CONFIRMED (SC-2) — the gfc restructure is byte-exact. After the 7,1,1,9 straddle of tec_sync_stalls, gfc reads only 16,16,32,16 = tec_hold_stalls(16), num_spmem_words(16), num_hbm_words(32), lsu_hold_stalls(16) — the three TAC counters (tac_ibuf/sync/hold_stalls) are gone, replaced by a single lsu_hold_stalls(16). Read from DecodeScTaskCommitOnSct @ 0xf673da0 (gfc): mid CHECK == 128, final CHECK == 219. Whether this is a true 6acc60406 (v7x) microarch change (a unified SC tile vs separate TEC/TAC) or a profiler schema rev was not cross-checked against the SC ISA (LOW on the cause; the wire shape is CERTAIN).


SC_STREAM_* Band — Gather/Scatter and Progress (3 events)

Purpose

The SparseCore stream gather/scatter engine band. The stream issue event carries the StreamOpcode (GATHER/SCATTER family) selector plus the tile-local/off-tile memory and stream-type selectors — it is the on-wire image of an SC stream dispatch. The two progress events (Xbar = crossbar lane, Cmn = memory-network lane) carry the per-progress sync-flag bump. None carry a TraceIdHeader.

ScStreamIssueFromCore — the gather/scatter dispatch (WIDENS on glc/gfc)

13 proto fields, 13 widths (one per field).
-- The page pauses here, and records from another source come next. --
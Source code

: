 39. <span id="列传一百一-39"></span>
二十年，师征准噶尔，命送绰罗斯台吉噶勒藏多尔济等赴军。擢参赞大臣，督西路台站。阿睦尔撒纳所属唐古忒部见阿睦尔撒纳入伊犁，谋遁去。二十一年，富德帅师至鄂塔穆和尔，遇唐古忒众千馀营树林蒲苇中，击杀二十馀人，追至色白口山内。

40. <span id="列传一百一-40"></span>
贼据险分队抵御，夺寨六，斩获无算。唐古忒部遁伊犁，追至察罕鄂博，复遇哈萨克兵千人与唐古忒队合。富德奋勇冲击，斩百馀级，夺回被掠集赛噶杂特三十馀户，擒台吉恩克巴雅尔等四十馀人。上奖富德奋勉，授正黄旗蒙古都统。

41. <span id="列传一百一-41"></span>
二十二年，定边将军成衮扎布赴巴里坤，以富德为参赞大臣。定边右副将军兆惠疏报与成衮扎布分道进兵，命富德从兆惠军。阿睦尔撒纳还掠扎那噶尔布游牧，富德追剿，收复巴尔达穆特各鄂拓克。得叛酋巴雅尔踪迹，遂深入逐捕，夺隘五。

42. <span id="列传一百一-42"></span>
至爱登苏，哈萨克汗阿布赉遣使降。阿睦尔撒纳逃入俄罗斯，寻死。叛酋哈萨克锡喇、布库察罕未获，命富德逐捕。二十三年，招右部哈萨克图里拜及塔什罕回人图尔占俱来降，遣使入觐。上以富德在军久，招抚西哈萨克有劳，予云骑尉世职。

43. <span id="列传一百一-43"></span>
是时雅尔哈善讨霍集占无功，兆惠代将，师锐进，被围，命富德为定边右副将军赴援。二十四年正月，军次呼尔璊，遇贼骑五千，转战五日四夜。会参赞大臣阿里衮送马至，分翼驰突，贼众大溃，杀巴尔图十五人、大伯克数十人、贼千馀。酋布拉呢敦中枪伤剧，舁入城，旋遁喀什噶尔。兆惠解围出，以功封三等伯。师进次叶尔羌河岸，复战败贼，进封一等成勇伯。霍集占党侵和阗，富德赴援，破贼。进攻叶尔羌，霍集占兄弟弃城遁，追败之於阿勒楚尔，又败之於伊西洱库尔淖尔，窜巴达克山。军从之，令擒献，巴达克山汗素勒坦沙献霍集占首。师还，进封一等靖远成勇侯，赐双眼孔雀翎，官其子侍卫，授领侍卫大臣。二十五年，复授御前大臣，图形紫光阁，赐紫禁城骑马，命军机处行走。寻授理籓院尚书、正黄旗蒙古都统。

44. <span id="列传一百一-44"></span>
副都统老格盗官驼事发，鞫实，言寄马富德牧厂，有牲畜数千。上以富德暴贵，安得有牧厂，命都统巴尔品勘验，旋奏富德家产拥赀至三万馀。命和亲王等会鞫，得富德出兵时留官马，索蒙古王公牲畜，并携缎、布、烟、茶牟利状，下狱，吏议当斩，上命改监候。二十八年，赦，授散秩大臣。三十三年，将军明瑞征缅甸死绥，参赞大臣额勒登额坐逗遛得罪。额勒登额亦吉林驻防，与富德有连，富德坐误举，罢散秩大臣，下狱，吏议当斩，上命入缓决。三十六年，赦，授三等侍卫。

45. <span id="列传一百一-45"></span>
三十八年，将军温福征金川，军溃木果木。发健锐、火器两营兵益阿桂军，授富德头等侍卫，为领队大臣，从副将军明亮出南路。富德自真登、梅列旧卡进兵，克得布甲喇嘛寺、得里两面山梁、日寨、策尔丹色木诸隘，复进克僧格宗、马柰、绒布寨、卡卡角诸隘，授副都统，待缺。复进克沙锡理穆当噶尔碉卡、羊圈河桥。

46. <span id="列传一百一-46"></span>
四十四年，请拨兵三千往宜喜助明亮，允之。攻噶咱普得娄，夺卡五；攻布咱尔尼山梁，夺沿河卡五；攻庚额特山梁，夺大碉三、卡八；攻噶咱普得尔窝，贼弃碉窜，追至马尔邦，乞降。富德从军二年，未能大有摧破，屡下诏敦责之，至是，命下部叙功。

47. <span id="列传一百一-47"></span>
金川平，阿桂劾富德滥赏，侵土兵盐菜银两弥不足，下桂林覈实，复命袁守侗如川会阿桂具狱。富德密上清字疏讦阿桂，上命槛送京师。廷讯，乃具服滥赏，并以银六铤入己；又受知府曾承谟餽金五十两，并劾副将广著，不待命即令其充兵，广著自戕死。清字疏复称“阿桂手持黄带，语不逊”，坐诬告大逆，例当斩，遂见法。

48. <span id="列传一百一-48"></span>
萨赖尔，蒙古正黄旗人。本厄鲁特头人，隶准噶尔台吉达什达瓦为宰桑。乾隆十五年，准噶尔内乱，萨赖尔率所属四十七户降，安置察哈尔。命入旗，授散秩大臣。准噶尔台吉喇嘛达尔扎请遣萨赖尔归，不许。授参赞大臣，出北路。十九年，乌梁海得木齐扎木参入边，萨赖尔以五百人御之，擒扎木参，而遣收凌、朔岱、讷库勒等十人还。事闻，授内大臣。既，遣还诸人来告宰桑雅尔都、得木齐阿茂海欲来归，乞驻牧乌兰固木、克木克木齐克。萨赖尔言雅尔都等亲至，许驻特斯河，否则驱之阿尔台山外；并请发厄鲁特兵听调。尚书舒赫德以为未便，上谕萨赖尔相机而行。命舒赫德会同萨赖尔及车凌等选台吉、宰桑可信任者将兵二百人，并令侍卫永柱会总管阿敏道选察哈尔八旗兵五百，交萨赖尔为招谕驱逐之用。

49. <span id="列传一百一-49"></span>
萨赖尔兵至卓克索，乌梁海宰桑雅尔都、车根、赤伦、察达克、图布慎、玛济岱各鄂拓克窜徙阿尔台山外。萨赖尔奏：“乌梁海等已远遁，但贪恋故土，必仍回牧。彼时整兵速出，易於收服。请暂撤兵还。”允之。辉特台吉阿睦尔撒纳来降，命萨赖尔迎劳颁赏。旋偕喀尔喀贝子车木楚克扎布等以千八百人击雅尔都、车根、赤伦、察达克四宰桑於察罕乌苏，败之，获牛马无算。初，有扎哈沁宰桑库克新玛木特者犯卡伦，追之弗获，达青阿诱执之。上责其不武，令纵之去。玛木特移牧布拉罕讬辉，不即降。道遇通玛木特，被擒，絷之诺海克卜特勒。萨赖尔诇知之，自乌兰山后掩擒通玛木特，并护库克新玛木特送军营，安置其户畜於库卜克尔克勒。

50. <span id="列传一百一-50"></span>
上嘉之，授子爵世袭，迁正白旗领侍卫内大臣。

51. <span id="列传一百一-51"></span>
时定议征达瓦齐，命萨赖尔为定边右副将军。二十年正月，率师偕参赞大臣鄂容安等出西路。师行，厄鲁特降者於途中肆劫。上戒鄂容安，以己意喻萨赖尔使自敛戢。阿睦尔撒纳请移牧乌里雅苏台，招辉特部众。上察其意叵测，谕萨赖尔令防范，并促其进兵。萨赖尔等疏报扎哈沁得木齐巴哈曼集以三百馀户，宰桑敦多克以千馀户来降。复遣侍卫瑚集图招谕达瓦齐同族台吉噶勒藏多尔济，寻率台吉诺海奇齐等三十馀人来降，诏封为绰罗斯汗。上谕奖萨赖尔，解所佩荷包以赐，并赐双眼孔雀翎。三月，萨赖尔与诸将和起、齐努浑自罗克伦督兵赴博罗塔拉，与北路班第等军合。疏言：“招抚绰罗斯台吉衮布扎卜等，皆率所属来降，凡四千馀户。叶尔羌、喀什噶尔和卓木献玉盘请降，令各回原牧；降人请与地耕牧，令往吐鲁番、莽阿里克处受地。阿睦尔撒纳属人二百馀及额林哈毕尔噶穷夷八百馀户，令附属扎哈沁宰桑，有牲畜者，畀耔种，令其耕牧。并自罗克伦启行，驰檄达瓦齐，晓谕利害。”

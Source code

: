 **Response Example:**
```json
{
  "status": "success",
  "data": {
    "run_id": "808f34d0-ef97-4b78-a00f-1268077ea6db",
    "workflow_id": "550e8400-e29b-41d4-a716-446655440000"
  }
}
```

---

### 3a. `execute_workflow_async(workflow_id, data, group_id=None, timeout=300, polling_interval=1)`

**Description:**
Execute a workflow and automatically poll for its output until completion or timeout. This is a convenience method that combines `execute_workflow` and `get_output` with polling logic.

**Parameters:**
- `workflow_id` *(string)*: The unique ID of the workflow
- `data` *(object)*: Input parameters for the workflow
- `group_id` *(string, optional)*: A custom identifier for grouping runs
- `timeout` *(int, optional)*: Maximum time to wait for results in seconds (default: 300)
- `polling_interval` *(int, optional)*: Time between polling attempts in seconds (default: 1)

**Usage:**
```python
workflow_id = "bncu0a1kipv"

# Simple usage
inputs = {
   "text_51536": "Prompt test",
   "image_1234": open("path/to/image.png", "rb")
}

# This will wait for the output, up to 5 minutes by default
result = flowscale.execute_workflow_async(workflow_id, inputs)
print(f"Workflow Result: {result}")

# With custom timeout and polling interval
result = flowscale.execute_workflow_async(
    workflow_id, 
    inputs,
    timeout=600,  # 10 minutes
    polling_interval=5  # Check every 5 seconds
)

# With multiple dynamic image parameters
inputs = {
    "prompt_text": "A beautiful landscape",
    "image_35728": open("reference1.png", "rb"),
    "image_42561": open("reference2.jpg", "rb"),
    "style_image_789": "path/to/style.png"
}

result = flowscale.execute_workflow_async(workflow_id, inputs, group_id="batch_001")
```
The stream_opcode width grows 3→4 bits on the newer gens because the StreamOpcode enum gains the half-width-accumulate variants.

// DecodeScStreamIssueFromCore @0xf60c460 (vfc)
function DecodeScStreamIssueFromCore(view, started_out, entry):
    ... SkipBits(2); DecodeTraceHeader; entry[+0x28] = 88; ...   // glc 80 / gfc 79
    GetBits64(dec, 14, &pc);
    GetBits64(dec,  6, &extra_id);
    GetBits64(dec,  5, &sync_flag_id);
    GetBits64(dec,  1, &sync_flag_core_type);    // enum SyncFlagCoreType
    GetBits64(dec,  3, &stream_opcode);          // enum StreamOpcode (vfc 3-bit; glc/gfc 4-bit)
    GetBits64(dec,  1, &tile_local_memory_type); // enum
    GetBits64(dec,  3, &off_tile_memory_type);   // enum
    GetBits64(dec,  1, &tile_local_stream_type); // enum
    GetBits64(dec,  2, &off_tile_stream_type);   // enum
    GetBits64(dec,  1, &set_done_bit);           // bool
    GetBits64(dec,  1, &sync_flag_count_type);   // bool
    GetBits64(dec,  1, &indirect_list_type);     // enum
    GetBits64(dec, 18, &length_in_4B);           // uint32 (glc re-budgets to 17)
    CHECK(BitsDecoded() == 118);
Fieldvfc widthMeaningConfidence
pc14SC core PC at stream issueHIGH
extra_id6correlation sub-idHIGH
sync_flag_id5sync-flag the stream signals on completionHIGH
sync_flag_core_type1target core class — TEC_OR_SCS/TAC enumHIGH
stream_opcode3 (vfc) / 4 (glc,gfc)GATHER/SCATTER family — see enum tableCERTAIN
tile_local_memory_type1SMEM/TILESPMEM enumHIGH
off_tile_memory_type3SPMEM/TILESPMEMN/HBM/HBM4B enumHIGH
tile_local_stream_type1LINEAR/CIRCULARBUFFER enumHIGH
off_tile_stream_type2LINEAR/STRIDED/INDIRECT/INDIRECTVREG enumHIGH
set_done_bit1set the sync flag's done bit on completionHIGH
sync_flag_count_type1count-mode of the sync-flag bumpMEDIUM
indirect_list_type1WORD/ROW indirection granularity enumHIGH
length_in_4B18 (vfc,gfc) / 17 (glc)stream length in 4-byte wordsHIGH
GenwidthsCHECKpktsstream_opcodelength_in_4B
vfc14,6,5,1,3,1,3,1,2,1,1,1,1811813-bit (8 values)18
glc14,6,5,1,4,1,3,1,2,1,1,1,1711814-bit (11 values)17
gfc14,6,5,1,4,1,3,1,2,1,1,1,1811914-bit (11 values)18

CONFIRMED (SC-3) — the per-gen drift is byte-exact. glc/gfc read GetBits64(4) for stream_opcode where vfc reads GetBits64(3) (verified at DecodeScStreamIssueFromCore @ 0xf63e300 for glc). glc absorbs the extra bit by narrowing length_in_4B 18→17 (keeping CHECK == 118); gfc keeps length_in_4B == 18 and lets the total grow to CHECK == 119. The enum growth that forces the widening is in the enum tables below.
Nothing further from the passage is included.